For as long as I can remember, I’ve had a fringe. And it’s always been a pain. Every time I see a photo of myself, I grind my teeth thinking, ‘that fringe is too long/short/tufty/a total mess.’
I’ve tried different partings, made trickier by the fact that I have a double crown so that my hair sticks up in mad clumps at the back if not parted at the side. I’ve tried cunning sweeps across the forehead, which usually last seconds before being dislodged by gravity, or other people’s levity. I’ve even occasionally considered – intake of breath – Growing My Fringe Out.
Of course, when I produced beautiful daughters, I was adamant that they would not have fringes. Not for one second would they suffer Fringe Hell. I didn’t realise that Child One’s hair would fall naturally into a fringe, which we would then have to train out, by use of the ‘spout’ method. This is the syndrome which gives little girls strange little fountains of hair held up by elastic bands in the place where their fringes would be. It is rather reminiscent of those little Yorkie terrier dogs with one careful lady owner, whose topknot bows carefully match their little tartan doggie coats. Luckily for Child Two, she was a natural non-fringer.
Now the girls tell me they’d like to have fringes! When I shout, ‘no, never!’, they are understandably disconcerted. ‘But you have one, Mummy.’ The logic is irrefutable. But they won’t be getting fringes. Not on my watch.

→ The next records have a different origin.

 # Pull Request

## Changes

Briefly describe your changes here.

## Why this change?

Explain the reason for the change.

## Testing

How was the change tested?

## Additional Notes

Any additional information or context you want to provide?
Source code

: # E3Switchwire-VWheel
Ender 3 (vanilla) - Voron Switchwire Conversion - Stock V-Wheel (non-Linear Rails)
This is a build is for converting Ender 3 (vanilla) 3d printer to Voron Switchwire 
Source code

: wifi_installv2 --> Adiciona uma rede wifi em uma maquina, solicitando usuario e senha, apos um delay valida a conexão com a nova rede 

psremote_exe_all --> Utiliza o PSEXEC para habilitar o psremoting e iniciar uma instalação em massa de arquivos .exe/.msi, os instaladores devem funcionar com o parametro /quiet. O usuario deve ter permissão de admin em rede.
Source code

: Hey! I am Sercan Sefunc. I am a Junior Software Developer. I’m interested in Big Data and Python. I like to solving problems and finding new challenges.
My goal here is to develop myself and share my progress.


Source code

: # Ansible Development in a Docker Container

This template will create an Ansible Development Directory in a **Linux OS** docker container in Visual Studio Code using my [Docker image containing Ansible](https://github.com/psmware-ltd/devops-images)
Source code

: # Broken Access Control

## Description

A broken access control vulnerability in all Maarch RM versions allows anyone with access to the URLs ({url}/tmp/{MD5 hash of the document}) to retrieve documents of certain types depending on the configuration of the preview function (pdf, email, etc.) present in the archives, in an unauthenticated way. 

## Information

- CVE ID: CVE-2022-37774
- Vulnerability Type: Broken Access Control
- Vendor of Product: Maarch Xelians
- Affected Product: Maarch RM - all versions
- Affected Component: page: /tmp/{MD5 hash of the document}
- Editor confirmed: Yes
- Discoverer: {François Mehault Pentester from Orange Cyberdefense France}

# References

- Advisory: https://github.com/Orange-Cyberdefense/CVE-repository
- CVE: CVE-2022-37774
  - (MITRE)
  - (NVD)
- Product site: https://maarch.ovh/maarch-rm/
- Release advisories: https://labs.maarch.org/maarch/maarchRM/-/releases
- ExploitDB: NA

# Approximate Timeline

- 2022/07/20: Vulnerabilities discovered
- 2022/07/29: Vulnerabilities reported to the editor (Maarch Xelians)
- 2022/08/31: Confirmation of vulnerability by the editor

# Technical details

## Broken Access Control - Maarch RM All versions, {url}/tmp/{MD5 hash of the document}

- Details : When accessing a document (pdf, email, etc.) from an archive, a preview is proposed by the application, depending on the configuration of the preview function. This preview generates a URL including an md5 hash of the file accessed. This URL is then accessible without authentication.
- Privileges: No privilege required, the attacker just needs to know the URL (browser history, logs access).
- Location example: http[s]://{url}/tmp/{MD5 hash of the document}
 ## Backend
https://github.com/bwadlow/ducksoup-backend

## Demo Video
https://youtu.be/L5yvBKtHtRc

A fringe is a curse, which requires more maintenance than the most demanding spouse and more trimming than the most manicured lawn. And it is very hard to escape from. Only this morning, I was thinking, yet again, of growing out my fringe. This afternoon, I found myself in the bathroom, cutting it very badly with blunt nail scissors. Oh well. Looks like it’s here to stay.